↓

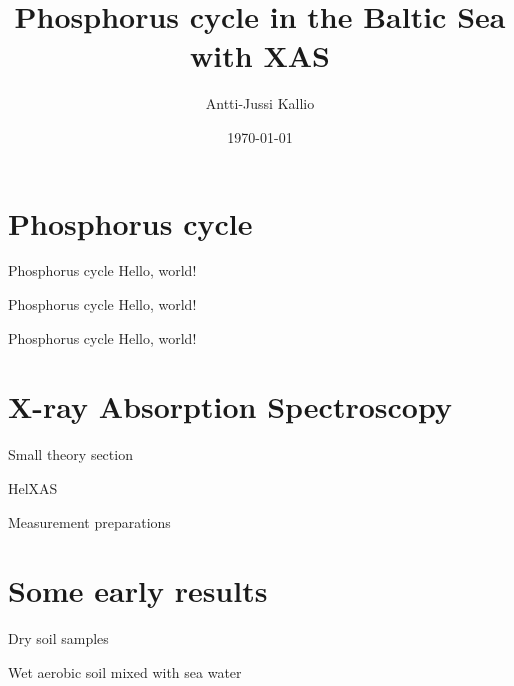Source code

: \documentclass{beamer}
\title{Phosphorus cycle in the Baltic Sea with XAS}
\date{\today}
\author{Antti-Jussi Kallio}
\institute{University of Helsinki}
\begin{document}
  \maketitle
  \section{Phosphorus cycle}
  \begin{frame}{Phosphorus cycle}
    Hello, world!
  \end{frame}
  \begin{frame}{Phosphorus cycle}
    Hello, world!
  \end{frame}
  \begin{frame}{Phosphorus cycle}
    Hello, world!
  \end{frame}
  
  \section{X-ray Absorption Spectroscopy}
  \begin{frame}{Small theory section}
  
  \end{frame}
  \begin{frame}{HelXAS}
  
  \end{frame}
  \begin{frame}{Measurement preparations}
  
  \end{frame}
  \section{Some early results}
  \begin{frame}{Dry soil samples}
  
  \end{frame}
  \begin{frame}{Wet aerobic soil mixed with sea water}
  
  \end{frame}
\end{document}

↑

* What the task requires *
Return the lines of the listing where the string "begin" appears.

* Response to this exercise *
\begin{document}
  \begin{frame}{Phosphorus cycle}
  \begin{frame}{Phosphorus cycle}
  \begin{frame}{Phosphorus cycle}
  \begin{frame}{Small theory section}
  \begin{frame}{HelXAS}
  \begin{frame}{Measurement preparations}
  \begin{frame}{Dry soil samples}
  \begin{frame}{Wet aerobic soil mixed with sea water}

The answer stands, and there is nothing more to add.